◆ GOAL OF THE EXERCISE ◆
An exact copy of every record is needed, with the pictures left out.
══ PROVIDED ENTRIES ══
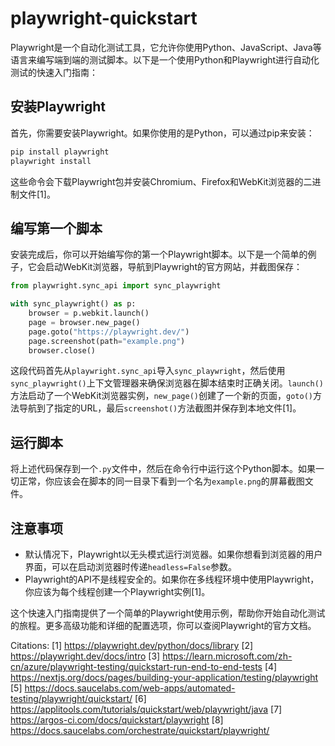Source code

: # playwright-quickstart

Playwright是一个自动化测试工具，它允许你使用Python、JavaScript、Java等语言来编写端到端的测试脚本。以下是一个使用Python和Playwright进行自动化测试的快速入门指南：

## 安装Playwright

首先，你需要安装Playwright。如果你使用的是Python，可以通过pip来安装：

```bash
pip install playwright
playwright install
```

这些命令会下载Playwright包并安装Chromium、Firefox和WebKit浏览器的二进制文件[1]。

## 编写第一个脚本

安装完成后，你可以开始编写你的第一个Playwright脚本。以下是一个简单的例子，它会启动WebKit浏览器，导航到Playwright的官方网站，并截图保存：

```python
from playwright.sync_api import sync_playwright

with sync_playwright() as p:
    browser = p.webkit.launch()
    page = browser.new_page()
    page.goto("https://playwright.dev/")
    page.screenshot(path="example.png")
    browser.close()
```

这段代码首先从`playwright.sync_api`导入`sync_playwright`，然后使用`sync_playwright()`上下文管理器来确保浏览器在脚本结束时正确关闭。`launch()`方法启动了一个WebKit浏览器实例，`new_page()`创建了一个新的页面，`goto()`方法导航到了指定的URL，最后`screenshot()`方法截图并保存到本地文件[1]。

## 运行脚本

将上述代码保存到一个`.py`文件中，然后在命令行中运行这个Python脚本。如果一切正常，你应该会在脚本的同一目录下看到一个名为`example.png`的屏幕截图文件。

## 注意事项

- 默认情况下，Playwright以无头模式运行浏览器。如果你想看到浏览器的用户界面，可以在启动浏览器时传递`headless=False`参数。
- Playwright的API不是线程安全的。如果你在多线程环境中使用Playwright，你应该为每个线程创建一个Playwright实例[1]。

这个快速入门指南提供了一个简单的Playwright使用示例，帮助你开始自动化测试的旅程。更多高级功能和详细的配置选项，你可以查阅Playwright的官方文档。

Citations:
[1] https://playwright.dev/python/docs/library
[2] https://playwright.dev/docs/intro
[3] https://learn.microsoft.com/zh-cn/azure/playwright-testing/quickstart-run-end-to-end-tests
[4] https://nextjs.org/docs/pages/building-your-application/testing/playwright
[5] https://docs.saucelabs.com/web-apps/automated-testing/playwright/quickstart/
[6] https://applitools.com/tutorials/quickstart/web/playwright/java
[7] https://argos-ci.com/docs/quickstart/playwright
[8] https://docs.saucelabs.com/orchestrate/quickstart/playwright/
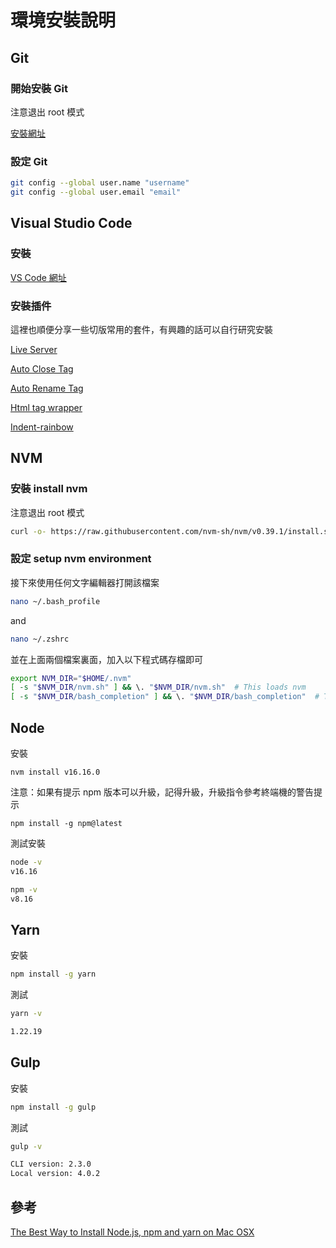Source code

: # 環境安裝說明

## Git

### 開始安裝 Git

注意退出 root 模式

[安裝網址](https://git-scm.com/book/zh-tw/v2/%E9%96%8B%E5%A7%8B-Git-%E5%AE%89%E8%A3%9D%E6%95%99%E5%AD%B8)

### 設定 Git

```bash
git config --global user.name "username"
git config --global user.email "email"
```

## Visual Studio Code

### 安裝

[VS Code 網址](https://code.visualstudio.com/)

### 安裝插件

這裡也順便分享一些切版常用的套件，有興趣的話可以自行研究安裝

[Live Server](https://marketplace.visualstudio.com/items?itemName=ritwickdey.LiveServer)

[Auto Close Tag](https://marketplace.visualstudio.com/items?itemName=formulahendry.auto-close-tag)

[Auto Rename Tag](https://marketplace.visualstudio.com/items?itemName=formulahendry.auto-rename-tag)

[Html tag wrapper](https://marketplace.visualstudio.com/items?itemName=hwencc.html-tag-wrapper)

[Indent-rainbow](https://marketplace.visualstudio.com/items?itemName=oderwat.indent-rainbow)

## NVM

### 安裝 install nvm

注意退出 root 模式

```bash
curl -o- https://raw.githubusercontent.com/nvm-sh/nvm/v0.39.1/install.sh | bash;
```

### 設定 setup nvm environment

接下來使用任何文字編輯器打開該檔案

```bash
nano ~/.bash_profile
```

and

```bash
nano ~/.zshrc
```

並在上面兩個檔案裏面，加入以下程式碼存檔即可

```bash
export NVM_DIR="$HOME/.nvm"
[ -s "$NVM_DIR/nvm.sh" ] && \. "$NVM_DIR/nvm.sh"  # This loads nvm
[ -s "$NVM_DIR/bash_completion" ] && \. "$NVM_DIR/bash_completion"  # This loads nvm bash_completion
```

## Node

安裝

`nvm install v16.16.0`

注意：如果有提示 npm 版本可以升級，記得升級，升級指令參考終端機的警告提示

`npm install -g npm@latest`

測試安裝

```bash
node -v
v16.16

npm -v
v8.16
```

## Yarn

安裝

```bash
npm install -g yarn
```

測試

```bash
yarn -v

1.22.19
```

## Gulp

安裝

```bash
npm install -g gulp
```

測試

```bash
gulp -v

CLI version: 2.3.0
Local version: 4.0.2
```

## 參考

[The Best Way to Install Node.js, npm and yarn on Mac OSX](https://itsromiljain.medium.com/the-best-way-to-install-node-js-npm-and-yarn-on-mac-osx-4d8a8544987a)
═══
◆ YOUR SOLUTION ◆
Source code

: # playwright-quickstart

Playwright是一个自动化测试工具，它允许你使用Python、JavaScript、Java等语言来编写端到端的测试脚本。以下是一个使用Python和Playwright进行自动化测试的快速入门指南：

## 安装Playwright

首先，你需要安装Playwright。如果你使用的是Python，可以通过pip来安装：

```bash
pip install playwright
playwright install
```

这些命令会下载Playwright包并安装Chromium、Firefox和WebKit浏览器的二进制文件[1]。

## 编写第一个脚本

安装完成后，你可以开始编写你的第一个Playwright脚本。以下是一个简单的例子，它会启动WebKit浏览器，导航到Playwright的官方网站，并截图保存：

```python
from playwright.sync_api import sync_playwright

with sync_playwright() as p:
    browser = p.webkit.launch()
    page = browser.new_page()
    page.goto("https://playwright.dev/")
    page.screenshot(path="example.png")
    browser.close()
```

这段代码首先从`playwright.sync_api`导入`sync_playwright`，然后使用`sync_playwright()`上下文管理器来确保浏览器在脚本结束时正确关闭。`launch()`方法启动了一个WebKit浏览器实例，`new_page()`创建了一个新的页面，`goto()`方法导航到了指定的URL，最后`screenshot()`方法截图并保存到本地文件[1]。

## 运行脚本

将上述代码保存到一个`.py`文件中，然后在命令行中运行这个Python脚本。如果一切正常，你应该会在脚本的同一目录下看到一个名为`example.png`的屏幕截图文件。

## 注意事项

- 默认情况下，Playwright以无头模式运行浏览器。如果你想看到浏览器的用户界面，可以在启动浏览器时传递`headless=False`参数。
- Playwright的API不是线程安全的。如果你在多线程环境中使用Playwright，你应该为每个线程创建一个Playwright实例[1]。

这个快速入门指南提供了一个简单的Playwright使用示例，帮助你开始自动化测试的旅程。更多高级功能和详细的配置选项，你可以查阅Playwright的官方文档。

Citations:
[1] https://playwright.dev/python/docs/library
[2] https://playwright.dev/docs/intro
[3] https://learn.microsoft.com/zh-cn/azure/playwright-testing/quickstart-run-end-to-end-tests
[4] https://nextjs.org/docs/pages/building-your-application/testing/playwright
[5] https://docs.saucelabs.com/web-apps/automated-testing/playwright/quickstart/
[6] https://applitools.com/tutorials/quickstart/web/playwright/java
[7] https://argos-ci.com/docs/quickstart/playwright
[8] https://docs.saucelabs.com/orchestrate/quickstart/playwright/
Source code

: # 環境安裝說明

## Git

### 開始安裝 Git

注意退出 root 模式

[安裝網址](https://git-scm.com/book/zh-tw/v2/%E9%96%8B%E5%A7%8B-Git-%E5%AE%89%E8%A3%9D%E6%95%99%E5%AD%B8)

### 設定 Git

```bash
git config --global user.name "username"
git config --global user.email "email"
```

## Visual Studio Code

### 安裝

[VS Code 網址](https://code.visualstudio.com/)

### 安裝插件

這裡也順便分享一些切版常用的套件，有興趣的話可以自行研究安裝

[Live Server](https://marketplace.visualstudio.com/items?itemName=ritwickdey.LiveServer)

[Auto Close Tag](https://marketplace.visualstudio.com/items?itemName=formulahendry.auto-close-tag)

[Auto Rename Tag](https://marketplace.visualstudio.com/items?itemName=formulahendry.auto-rename-tag)

[Html tag wrapper](https://marketplace.visualstudio.com/items?itemName=hwencc.html-tag-wrapper)

[Indent-rainbow](https://marketplace.visualstudio.com/items?itemName=oderwat.indent-rainbow)

## NVM

### 安裝 install nvm

注意退出 root 模式

```bash
curl -o- https://raw.githubusercontent.com/nvm-sh/nvm/v0.39.1/install.sh | bash;
```

### 設定 setup nvm environment

接下來使用任何文字編輯器打開該檔案

```bash
nano ~/.bash_profile
```

and

```bash
nano ~/.zshrc
```

並在上面兩個檔案裏面，加入以下程式碼存檔即可

```bash
export NVM_DIR="$HOME/.nvm"
[ -s "$NVM_DIR/nvm.sh" ] && \. "$NVM_DIR/nvm.sh"  # This loads nvm
[ -s "$NVM_DIR/bash_completion" ] && \. "$NVM_DIR/bash_completion"  # This loads nvm bash_completion
```

## Node

安裝

`nvm install v16.16.0`

注意：如果有提示 npm 版本可以升級，記得升級，升級指令參考終端機的警告提示

`npm install -g npm@latest`

測試安裝

```bash
node -v
v16.16

npm -v
v8.16
```

## Yarn

安裝

```bash
npm install -g yarn
```

測試

```bash
yarn -v

1.22.19
```

## Gulp

安裝

```bash
npm install -g gulp
```

測試

```bash
gulp -v

CLI version: 2.3.0
Local version: 4.0.2
```

## 參考

[The Best Way to Install Node.js, npm and yarn on Mac OSX](https://itsromiljain.medium.com/the-best-way-to-install-node-js-npm-and-yarn-on-mac-osx-4d8a8544987a)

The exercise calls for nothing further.